§ **What needs to be done**
Omit pictures and quote the listing below line by line, from its start through the line that holds "# CoreData-to-YAML".

Start of Source information

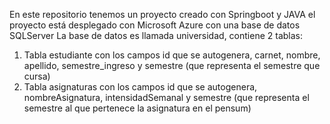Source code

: En este repositorio tenemos un proyecto creado con Springboot y JAVA
el proyecto está desplegado con Microsoft Azure con una base de datos SQLServer
La base de datos es llamada universidad, contiene 2 tablas:
1. Tabla estudiante con los campos id que se autogenera, carnet, nombre, apellido, semestre_ingreso y semestre (que representa el semestre que cursa)
2. Tabla asignaturas con los campos id que se autogenera, nombreAsignatura, intensidadSemanal y semestre (que representa el semestre al que pertenece la asignatura en el pensum) 
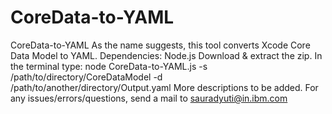 # CoreData-to-YAML
CoreData-to-YAML  As the name suggests, this tool converts Xcode Core Data Model to YAML.  Dependencies: Node.js  Download &amp; extract the zip.  In the terminal type: node CoreData-to-YAML.js -s /path/to/directory/CoreDataModel -d /path/to/another/directory/Output.yaml  More descriptions to be added.  For any issues/errors/questions, send a mail to sauradyuti@in.ibm.com
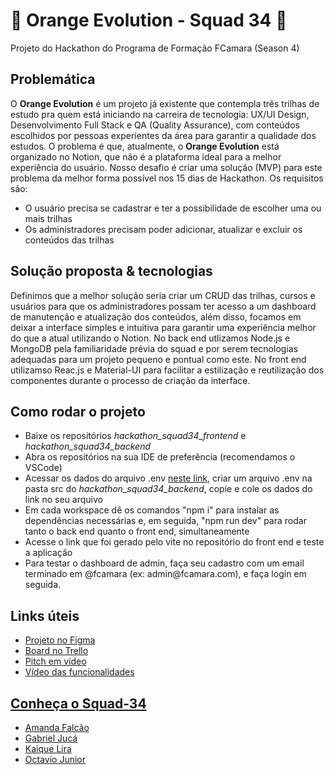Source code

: <h1>🍊 Orange Evolution - Squad 34 🍊</h1>
<p>Projeto do Hackathon do Programa de Formação FCamara (Season 4)</p>

<h2>Problemática</h2>
<p>O <b>Orange Evolution</b> é um projeto já existente que contempla três trilhas de estudo pra quem está iniciando na carreira de tecnologia: UX/UI Design, Desenvolvimento Full Stack e QA (Quality Assurance), com conteúdos escolhidos por pessoas experientes da área para garantir a qualidade dos estudos. O problema é que, atualmente, o <b>Orange Evolution</b> está organizado no Notion, que não é a plataforma ideal para a melhor experiência do usuário. Nosso desafio é criar uma solução (MVP) para este problema da melhor forma possível nos 15 dias de Hackathon. Os requisitos são:</p>
<ul>
<li>O usuário precisa se cadastrar e ter a possibilidade de escolher uma ou mais trilhas</li>
<li>Os administradores precisam poder adicionar, atualizar e excluir os conteúdos das trilhas</li>
</ul>

<h2>Solução proposta & tecnologias</h2>
<p>Definimos que a melhor solução seria criar um CRUD das trilhas, cursos e usuários para que os administradores possam ter acesso a um dashboard de manutenção e atualização dos conteúdos, além disso, focamos em deixar a interface simples e intuitiva para garantir uma experiência melhor do que a atual utilizando o Notion. No back end utlizamos Node.js e MongoDB pela familiaridade prévia do squad e por serem tecnologias adequadas para um projeto pequeno e pontual como este. No front end utilizamso Reac.js e Material-UI para facilitar a estilização e reutilização dos componentes durante o processo de criação da interface.</p>

<h2>Como rodar o projeto</h2>
<ul>
<li>Baixe os repositórios <i>hackathon_squad34_frontend</i> e <i>hackathon_squad34_backend</i></li>
<li>Abra os repositórios na sua IDE de preferência (recomendamos o VSCode)</li>
<li>Acessar os dados do arquivo .env <a href="https://pastebin.com/z9ee5gyn" target="_blank">neste link</a>, criar um arquivo .env na pasta src do <i>hackathon_squad34_backend</i>, copie e cole os dados do link no seu arquivo</li>
<li>Em cada workspace dê os comandos "npm i" para instalar as dependências necessárias e, em seguida, "npm run dev" para rodar tanto o back end quanto o front end, simultaneamente</li>
  <li>Acesse o link que foi gerado pelo vite no repositório do front end e teste a aplicação</li>
<li>Para testar o dashboard de admin, faça seu cadastro com um email terminado em @fcamara (ex: admin@fcamara.com), e faça login em seguida.</li>
</ul>

<h2>Links úteis</h2>
<ul>
<li><a href="https://www.figma.com/file/aoSA3SEH2hwcV1xncPtMm0/Hackathon---Telas?node-id=0%3A1" target="_blank">Projeto no Figma</a></li>
<li><a href="https://trello.com/invite/b/eqqhnG62/ATTI279426cbd21f8065ae490b88407a15c90CD0531E/organizacao" target="_blank">Board no Trello</li>
<li><a href="https://youtu.be/ET1DTTD7q0o" target="_blank">Pitch em vídeo</li>
<li><a href="https://youtu.be/PsXaguoQSoU" target="_blank">Vídeo das funcionalidades</li>
</ul>
  
<h2>Conheça o Squad-34</h2>
<ul>
<li><a href="https://github.com/amdfd" target="_blank">Amanda Falcão</a></li>
<li><a href="https://github.com/ogabrieljuca" target="_blank">Gabriel Jucá</a></li>
<li><a href="https://github.com/Kaiqueliira" target="_blank">Kaique Lira</a></li>
<li><a href="https://github.com/OctavioJunior" target="_blank">Octavio Junior</a></li>
</ul>
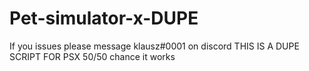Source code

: # Pet-simulator-x-DUPE
If you issues please message klausz#0001 on discord THIS IS A DUPE SCRIPT FOR PSX 50/50 chance it works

End of Source information

§ **Written solution**
Source code

: En este repositorio tenemos un proyecto creado con Springboot y JAVA
el proyecto está desplegado con Microsoft Azure con una base de datos SQLServer
La base de datos es llamada universidad, contiene 2 tablas:
1. Tabla estudiante con los campos id que se autogenera, carnet, nombre, apellido, semestre_ingreso y semestre (que representa el semestre que cursa)
2. Tabla asignaturas con los campos id que se autogenera, nombreAsignatura, intensidadSemanal y semestre (que representa el semestre al que pertenece la asignatura en el pensum) 
 # CoreData-to-YAML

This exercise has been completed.